Workers need to have a collective voice – to articulate their rights and to resist infringement of their rights.

Wider implications

This is not just some interesting academic debate. It’s real people’s pay and lives. Workers should not have to engage in complex legal dances and wait years and years for each detail to be defined. Care workers will tell those hoping that the solution lies with HMRC enforcement that they should be cautious in their expectation. The experience in the care sector has regrettably been one of a light touch approach to enforcement (see here for example, a criticism of the Social Care Compliance Scheme).  It is therefore important that the debate now does not drown out the voices of those who have already achieved a great deal but who remain unsatisfied.  It is important that their concerns are listened to and amplified.

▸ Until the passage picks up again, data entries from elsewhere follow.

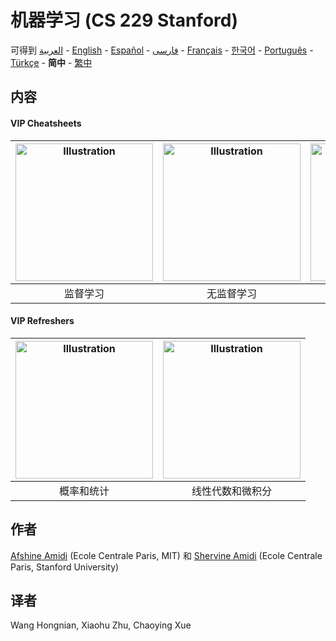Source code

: # 机器学习 (CS 229 Stanford)
可得到 [العربية](https://github.com/afshinea/stanford-cs-229-machine-learning/tree/master/ar) -  [English](https://github.com/afshinea/stanford-cs-229-machine-learning/tree/master/en) -  [Español](https://github.com/afshinea/stanford-cs-229-machine-learning/tree/master/es) -  [فارسی](https://github.com/afshinea/stanford-cs-229-machine-learning/tree/master/fa) -  [Français](https://github.com/afshinea/stanford-cs-229-machine-learning/tree/master/fr) -  [한국어](https://stanford.edu/~shervine/l/ko/teaching/cs-229/cheatsheet-machine-learning-tips-and-tricks) -  [Português](https://github.com/afshinea/stanford-cs-229-machine-learning/tree/master/pt) -  [Türkçe](https://github.com/afshinea/stanford-cs-229-machine-learning/tree/master/tr) -  **简中** -  [繁中](https://github.com/afshinea/stanford-cs-229-machine-learning/tree/master/zh-tw)

## 内容
#### VIP Cheatsheets
|<a href="https://github.com/afshinea/stanford-cs-229-machine-learning/blob/master/zh/cheatsheet-supervised-learning.pdf"><img src="https://stanford.edu/~shervine/teaching/cs-229/illustrations/cover/zh-001.png?" alt="Illustration" width="220px"/></a>|<a href="https://github.com/afshinea/stanford-cs-229-machine-learning/blob/master/zh/cheatsheet-unsupervised-learning.pdf"><img src="https://stanford.edu/~shervine/teaching/cs-229/illustrations/cover/zh-002.png" alt="Illustration" width="220px"/></a>|<a href="https://github.com/afshinea/stanford-cs-229-machine-learning/blob/master/zh/cheatsheet-deep-learning.pdf"><img src="https://stanford.edu/~shervine/teaching/cs-229/illustrations/cover/zh-003.png" alt="Illustration" width="220px"/></a>|<a href="https://github.com/afshinea/stanford-cs-229-machine-learning/blob/master/zh/cheatsheet-machine-learning-tips-and-tricks.pdf"><img src="https://stanford.edu/~shervine/teaching/cs-229/illustrations/cover/zh-004.png" alt="Illustration" width="220px"/></a>|
|:--:|:--:|:--:|:--:|
|监督学习|无监督学习|深度学习|机器学习技巧和秘诀|

#### VIP Refreshers
|<a href="https://github.com/afshinea/stanford-cs-229-machine-learning/blob/master/zh/refresher-probabilities-statistics.pdf"><img src="https://stanford.edu/~shervine/teaching/cs-229/illustrations/cover/zh-005.png" alt="Illustration" width="220px"/></a>|<a href="https://github.com/afshinea/stanford-cs-229-machine-learning/blob/master/zh/refresher-algebra-calculus.pdf"><img src="https://stanford.edu/~shervine/teaching/cs-229/illustrations/cover/zh-006.png#1" alt="Illustration" width="220px"/></a>|
|:--:|:--:|
|概率和统计|线性代数和微积分|

## 作者
[Afshine Amidi](https://twitter.com/afshinea) (Ecole Centrale Paris, MIT) 和 [Shervine Amidi](https://twitter.com/shervinea) (Ecole Centrale Paris, Stanford University)

## 译者
Wang Hongnian, Xiaohu Zhu, Chaoying Xue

Trade union recognition and collective bargaining are set out in the App Drivers and Courier’s Union’s statement as being important for protecting workers. This message is important. Workers need to have a collective voice – to articulate their rights and to resist infringement of their rights. The importance of this is only heightened by Uber’s open talk of pressing the EU for regulatory reform. The UK may have left the EU and thus not be directly affected by EU law changes. However, this does not mean that UK workers, and in turn workers in the EU, can afford for the UK to be the post-Brexit laboratory for wider deregulation.